Expand description
A trait for types whose size on the heap can be determined at runtime. Note for all Sized types, it is sufficient to implement this trait, as a blanket implementation of MemSize is alread provided. The latter is required for the LruCache to track the size of its entries. It has implementations for most common data types and containers.

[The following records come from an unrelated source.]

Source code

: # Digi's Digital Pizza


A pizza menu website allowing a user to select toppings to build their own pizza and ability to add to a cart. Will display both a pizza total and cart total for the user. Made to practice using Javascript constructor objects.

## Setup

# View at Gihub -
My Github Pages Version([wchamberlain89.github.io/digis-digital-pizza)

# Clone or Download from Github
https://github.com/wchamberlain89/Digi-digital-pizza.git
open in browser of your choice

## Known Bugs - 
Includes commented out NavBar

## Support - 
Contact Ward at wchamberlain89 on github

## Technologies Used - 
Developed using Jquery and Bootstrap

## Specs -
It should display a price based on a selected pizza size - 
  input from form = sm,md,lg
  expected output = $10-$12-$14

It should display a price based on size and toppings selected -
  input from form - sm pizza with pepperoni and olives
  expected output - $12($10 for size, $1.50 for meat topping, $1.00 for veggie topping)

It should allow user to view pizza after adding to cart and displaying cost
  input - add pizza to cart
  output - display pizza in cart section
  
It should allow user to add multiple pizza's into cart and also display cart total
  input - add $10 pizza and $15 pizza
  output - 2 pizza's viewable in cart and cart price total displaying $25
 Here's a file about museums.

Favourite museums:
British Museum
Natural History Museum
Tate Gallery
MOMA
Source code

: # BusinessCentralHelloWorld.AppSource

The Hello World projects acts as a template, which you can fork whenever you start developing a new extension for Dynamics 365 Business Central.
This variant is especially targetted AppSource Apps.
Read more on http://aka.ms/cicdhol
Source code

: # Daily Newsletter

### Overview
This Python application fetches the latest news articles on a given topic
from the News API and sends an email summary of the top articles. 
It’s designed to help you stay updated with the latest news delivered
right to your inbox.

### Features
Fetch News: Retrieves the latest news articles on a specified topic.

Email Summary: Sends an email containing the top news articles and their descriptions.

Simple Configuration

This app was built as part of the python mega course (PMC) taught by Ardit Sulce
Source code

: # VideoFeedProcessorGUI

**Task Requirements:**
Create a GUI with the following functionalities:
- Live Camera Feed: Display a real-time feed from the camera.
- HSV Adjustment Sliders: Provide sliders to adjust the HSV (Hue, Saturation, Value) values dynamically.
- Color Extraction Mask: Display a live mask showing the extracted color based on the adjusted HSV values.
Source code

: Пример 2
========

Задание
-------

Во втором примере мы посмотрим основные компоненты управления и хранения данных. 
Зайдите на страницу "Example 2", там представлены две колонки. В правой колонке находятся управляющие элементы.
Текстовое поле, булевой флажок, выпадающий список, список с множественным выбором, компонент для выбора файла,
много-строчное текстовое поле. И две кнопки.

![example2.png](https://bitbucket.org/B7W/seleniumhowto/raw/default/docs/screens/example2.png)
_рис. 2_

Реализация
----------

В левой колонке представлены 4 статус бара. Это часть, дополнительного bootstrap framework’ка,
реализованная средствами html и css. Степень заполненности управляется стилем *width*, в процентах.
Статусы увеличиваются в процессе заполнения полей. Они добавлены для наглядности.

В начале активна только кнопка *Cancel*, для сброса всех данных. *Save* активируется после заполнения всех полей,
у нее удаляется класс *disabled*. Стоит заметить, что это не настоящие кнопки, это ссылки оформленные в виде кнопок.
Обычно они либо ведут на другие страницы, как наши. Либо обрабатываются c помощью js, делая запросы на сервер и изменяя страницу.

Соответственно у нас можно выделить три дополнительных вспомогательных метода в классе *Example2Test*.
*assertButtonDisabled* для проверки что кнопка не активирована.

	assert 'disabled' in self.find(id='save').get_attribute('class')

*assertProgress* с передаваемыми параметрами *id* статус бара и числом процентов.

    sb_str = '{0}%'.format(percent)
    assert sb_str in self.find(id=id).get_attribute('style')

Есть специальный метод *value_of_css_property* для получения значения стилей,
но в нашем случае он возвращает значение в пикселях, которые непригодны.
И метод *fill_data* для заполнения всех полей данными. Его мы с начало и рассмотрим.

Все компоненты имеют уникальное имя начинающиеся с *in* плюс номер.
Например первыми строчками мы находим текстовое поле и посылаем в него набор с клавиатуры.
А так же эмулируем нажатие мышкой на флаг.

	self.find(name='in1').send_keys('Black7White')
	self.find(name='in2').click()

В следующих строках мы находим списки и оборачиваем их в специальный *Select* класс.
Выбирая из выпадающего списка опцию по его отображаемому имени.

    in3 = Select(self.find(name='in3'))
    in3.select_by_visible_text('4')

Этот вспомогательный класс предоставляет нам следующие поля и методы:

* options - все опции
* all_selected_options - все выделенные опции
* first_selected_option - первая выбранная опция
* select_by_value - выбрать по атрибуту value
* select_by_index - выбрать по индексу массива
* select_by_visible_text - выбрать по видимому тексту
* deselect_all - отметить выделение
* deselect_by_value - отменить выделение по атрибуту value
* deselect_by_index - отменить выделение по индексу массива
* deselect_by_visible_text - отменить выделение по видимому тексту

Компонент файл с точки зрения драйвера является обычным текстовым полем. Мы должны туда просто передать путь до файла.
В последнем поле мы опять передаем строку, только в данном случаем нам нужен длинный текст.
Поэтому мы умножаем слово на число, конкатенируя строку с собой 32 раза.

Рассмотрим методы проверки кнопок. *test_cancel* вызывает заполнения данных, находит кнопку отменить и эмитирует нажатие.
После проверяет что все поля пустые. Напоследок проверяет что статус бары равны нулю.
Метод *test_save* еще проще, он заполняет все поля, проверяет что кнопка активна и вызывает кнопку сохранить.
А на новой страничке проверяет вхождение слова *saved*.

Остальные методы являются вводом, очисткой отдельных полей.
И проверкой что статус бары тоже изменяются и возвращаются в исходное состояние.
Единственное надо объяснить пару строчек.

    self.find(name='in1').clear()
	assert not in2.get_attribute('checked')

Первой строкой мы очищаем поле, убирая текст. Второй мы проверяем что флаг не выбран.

Note that reference-counting smart pointers deliberately do not implement this trait, as it is not clear whether a pointer will drop the referenced content when it is ejected from the cache.
Example
For simple types which are stored completely in one memory location, such as primitive types or structs of such types, it usually suffices to implement this as a constant 0.
use lru_mem::HeapSize;
use std::mem;
struct Vector2f {
x: f32,
y: f32
}
impl HeapSize for Vector2f {
fn heap_size(&self) -> usize {
0
}
}
For more complicated types, it may be necessary to account for any
referenced data that is owned by the instance. If the memory is owned by
some field, which already implements HeapSize
, you can rely on that
implementation to estimate the required heap memory. See below for an
example of this.
use lru_mem::HeapSize;
struct Person {
name: String,
address: String
}
impl HeapSize for Person {
fn heap_size(&self) -> usize {
// Both members may have allocated data, which is accounted for by
// calling heap_size.
self.name.heap_size() + self.address.heap_size()
}
}
In case the previous examples do not apply, consider the implementation on String provided by this library. It demonstrates how to manually account for any owned referenced data.
use lru_mem::HeapSize;
use std::mem;
impl HeapSize for String {
fn heap_size(&self) -> usize {
// The number of bytes reserved on the heap for UTF-8 data.